2) what does $\kappa +$ mean?

3) how is the assertion that $2^\kappa = \kappa +$ equivalent to the continuum hypothesis?

Answer 1

Here's my shot at answering (1).

There cannot be more than $2^\kappa$ linear orders on a set of cardinality $\kappa$, since the number of binary relations on $\kappa$ is $2^{\kappa^2}$ and since $\kappa$ is infinite, $\kappa^2 = \kappa$ so there are a total of $2^\kappa$ binary relations on $\kappa$.

Since $\kappa$ is infinite, $\kappa = \kappa \times \aleph_0$, so if $S$ is of size $\kappa$, then the number of non-isomorphic linear orders on $S$ is the same as that on $S \times \mathbb{N}$. Now, for every map $f : S \to \{0, 1\} $, consider the order on $S \times \mathbb{N}$, where $\preceq$ is a fixed well ordering on $S$.

$(s_0, n_0) < (s_1, n_1)$ if $s_0 \prec s_1$

$(s, n_0) < (s, n_1)$ if $f(s) = 0$ and $n_0 < n_1$ or if $f(s) = 1$ and $n_0 > n_1$

This scheme should produce non isomorphic linear orders for any distinct $f_1, f_2$, since if $s$ is the least element under $\preceq$ of $S$ such that $f_1(s) \neq f_2(s)$, then any order isomorphism must map $\{s'\} \times \mathbb{N}$ to itself for each $s' \preceq s$, but this is impossible for $s$.

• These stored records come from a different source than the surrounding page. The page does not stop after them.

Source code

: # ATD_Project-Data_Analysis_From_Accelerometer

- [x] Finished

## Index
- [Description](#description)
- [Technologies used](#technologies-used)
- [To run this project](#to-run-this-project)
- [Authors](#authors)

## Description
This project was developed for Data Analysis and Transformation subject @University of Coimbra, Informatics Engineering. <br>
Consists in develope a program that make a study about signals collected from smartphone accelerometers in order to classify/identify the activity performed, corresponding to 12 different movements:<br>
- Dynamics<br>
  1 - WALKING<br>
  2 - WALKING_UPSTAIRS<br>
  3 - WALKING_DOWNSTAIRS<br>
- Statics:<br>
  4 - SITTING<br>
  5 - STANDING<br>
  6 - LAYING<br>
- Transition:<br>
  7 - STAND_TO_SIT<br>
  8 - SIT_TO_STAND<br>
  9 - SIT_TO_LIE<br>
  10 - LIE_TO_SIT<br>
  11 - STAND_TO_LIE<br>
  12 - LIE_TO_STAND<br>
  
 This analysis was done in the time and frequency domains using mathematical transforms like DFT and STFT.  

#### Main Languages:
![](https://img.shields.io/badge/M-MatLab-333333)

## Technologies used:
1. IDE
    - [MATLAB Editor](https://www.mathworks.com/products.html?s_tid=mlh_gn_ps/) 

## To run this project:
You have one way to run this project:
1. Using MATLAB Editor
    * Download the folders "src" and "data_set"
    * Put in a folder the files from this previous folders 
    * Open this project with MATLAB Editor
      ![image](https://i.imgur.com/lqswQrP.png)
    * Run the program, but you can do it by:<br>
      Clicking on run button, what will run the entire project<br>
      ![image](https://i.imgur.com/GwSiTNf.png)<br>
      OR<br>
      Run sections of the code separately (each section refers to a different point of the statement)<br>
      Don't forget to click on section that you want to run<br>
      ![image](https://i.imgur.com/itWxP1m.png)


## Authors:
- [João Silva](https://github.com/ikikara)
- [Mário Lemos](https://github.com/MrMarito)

Thus, there is a distinct order for each function from $S$ to $\{0,1\}$, of which there are $2^\kappa$. This means that there are at least $2^\kappa$ orderings, and since there are no more than $2^\kappa$, this is the exact cardinality.

Answer 2

Given $X\subseteq \kappa$, let $slo(X)$ be the simple linear order that results from replacing every $\alpha \in X$ with a copy of $\omega^* + \omega$ (the order type of $\Bbb Z$). This is actually the ordered sum along $\kappa$ of linear orderings $R_{\alpha}$, where $R_{\alpha}$ is equal to $\omega^* + \omega$ for $\alpha \in X$, and equal to $1$ otherwise.

This order has $\kappa$-many elements, and we can ensure in a canonical way that all of its elements are members of $\kappa$. Clearly (yes?), $X\mapsto slo(X)$ is an injection on $\mathcal{P}(\kappa)$, and furthermore, if $X,Y\subseteq \kappa$ and $X\neq Y$ then $slo(X)$ is not isomorphic to $slo(Y)$.